Lorde – mit bürgerlichem Namen Ella Marija Lani Yelich-O’Connor – ist 1996 geboren und gehört damit zur Generation Z. Vertretern ihrer Generation ist es egal, ob auf ihren Schuhen Nike, Puma oder Adidas steht. Sie lesen keine Zeitung, sondern informieren sich über ihre Smartphones. Ihre Fernseher schalten sie nur ein, wenn sie Netflix oder Amazon Prime schauen.

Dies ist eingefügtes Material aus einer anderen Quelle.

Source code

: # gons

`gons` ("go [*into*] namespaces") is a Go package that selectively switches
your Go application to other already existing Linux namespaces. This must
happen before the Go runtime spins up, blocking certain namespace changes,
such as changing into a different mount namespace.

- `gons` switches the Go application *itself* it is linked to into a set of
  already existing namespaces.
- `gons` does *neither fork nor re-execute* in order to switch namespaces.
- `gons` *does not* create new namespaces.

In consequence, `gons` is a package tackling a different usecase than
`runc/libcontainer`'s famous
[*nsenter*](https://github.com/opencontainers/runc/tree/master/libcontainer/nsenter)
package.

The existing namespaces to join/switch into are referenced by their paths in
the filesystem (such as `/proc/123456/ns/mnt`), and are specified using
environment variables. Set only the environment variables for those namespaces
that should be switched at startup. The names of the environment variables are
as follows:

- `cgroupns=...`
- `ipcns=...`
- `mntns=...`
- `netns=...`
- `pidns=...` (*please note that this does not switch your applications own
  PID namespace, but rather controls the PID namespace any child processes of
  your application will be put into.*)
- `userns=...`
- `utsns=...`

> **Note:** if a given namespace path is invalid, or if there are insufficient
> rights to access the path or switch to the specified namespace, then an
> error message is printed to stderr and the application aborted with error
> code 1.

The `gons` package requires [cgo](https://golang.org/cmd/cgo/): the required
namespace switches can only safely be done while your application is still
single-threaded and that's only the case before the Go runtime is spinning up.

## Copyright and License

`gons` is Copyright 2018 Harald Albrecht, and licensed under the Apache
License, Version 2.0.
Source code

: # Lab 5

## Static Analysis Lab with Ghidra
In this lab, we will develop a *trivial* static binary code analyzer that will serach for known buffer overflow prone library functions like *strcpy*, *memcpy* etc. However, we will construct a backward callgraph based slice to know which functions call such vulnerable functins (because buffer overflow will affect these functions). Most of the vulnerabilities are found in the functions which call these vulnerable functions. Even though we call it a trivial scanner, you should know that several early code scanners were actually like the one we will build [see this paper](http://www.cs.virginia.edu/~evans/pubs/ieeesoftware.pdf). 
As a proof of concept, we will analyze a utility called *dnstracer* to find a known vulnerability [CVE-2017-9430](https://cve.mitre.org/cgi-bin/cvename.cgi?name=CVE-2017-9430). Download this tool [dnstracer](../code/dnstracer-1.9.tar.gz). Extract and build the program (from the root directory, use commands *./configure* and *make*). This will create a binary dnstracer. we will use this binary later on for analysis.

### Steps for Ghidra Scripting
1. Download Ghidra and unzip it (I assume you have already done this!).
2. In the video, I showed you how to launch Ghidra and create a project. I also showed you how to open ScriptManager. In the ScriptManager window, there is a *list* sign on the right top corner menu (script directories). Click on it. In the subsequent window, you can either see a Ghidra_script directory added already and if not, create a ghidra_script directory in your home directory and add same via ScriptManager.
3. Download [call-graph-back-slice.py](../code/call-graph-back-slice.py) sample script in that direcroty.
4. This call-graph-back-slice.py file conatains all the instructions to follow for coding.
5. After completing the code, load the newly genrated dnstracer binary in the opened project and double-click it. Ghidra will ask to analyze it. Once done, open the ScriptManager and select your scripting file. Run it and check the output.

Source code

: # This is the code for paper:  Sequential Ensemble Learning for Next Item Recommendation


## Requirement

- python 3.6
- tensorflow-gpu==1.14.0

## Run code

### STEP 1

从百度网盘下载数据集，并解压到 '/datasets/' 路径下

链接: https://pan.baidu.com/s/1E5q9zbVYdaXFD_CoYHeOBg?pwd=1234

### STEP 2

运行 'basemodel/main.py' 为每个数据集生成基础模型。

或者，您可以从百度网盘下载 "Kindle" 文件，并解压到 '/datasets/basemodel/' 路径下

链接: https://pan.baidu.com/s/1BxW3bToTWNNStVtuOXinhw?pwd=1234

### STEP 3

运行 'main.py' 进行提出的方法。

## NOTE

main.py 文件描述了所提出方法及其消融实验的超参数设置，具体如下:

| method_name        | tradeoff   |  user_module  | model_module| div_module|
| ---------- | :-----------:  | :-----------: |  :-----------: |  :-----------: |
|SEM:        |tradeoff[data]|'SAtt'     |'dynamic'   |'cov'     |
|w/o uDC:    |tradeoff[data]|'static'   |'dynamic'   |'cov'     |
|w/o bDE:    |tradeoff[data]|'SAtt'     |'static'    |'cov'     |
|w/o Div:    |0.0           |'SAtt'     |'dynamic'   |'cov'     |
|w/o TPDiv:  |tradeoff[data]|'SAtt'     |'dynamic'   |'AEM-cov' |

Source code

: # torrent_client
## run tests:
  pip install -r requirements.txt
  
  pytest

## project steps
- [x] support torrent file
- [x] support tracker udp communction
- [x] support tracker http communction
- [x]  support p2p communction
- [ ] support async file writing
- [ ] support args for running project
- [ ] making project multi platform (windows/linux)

Wie viel der Chef zahlt, ist ihnen nicht wichtig, sondern wie er sie behandelt. Ihre Arbeitszeiten planen sie um ihr Privatleben herum. Und um Großraumbüros, Sofaecken und Tischkicker scheren sie sich nicht, solange sie sichere Arbeitsverträge haben. Was in Unternehmen jahrzehntelang funktioniert hat, gilt nicht mehr. Am Beispiel von vier jungen Menschen erklären wir, was diese Generation wirklich ausmacht. 
Wer gehört zur Generation Z?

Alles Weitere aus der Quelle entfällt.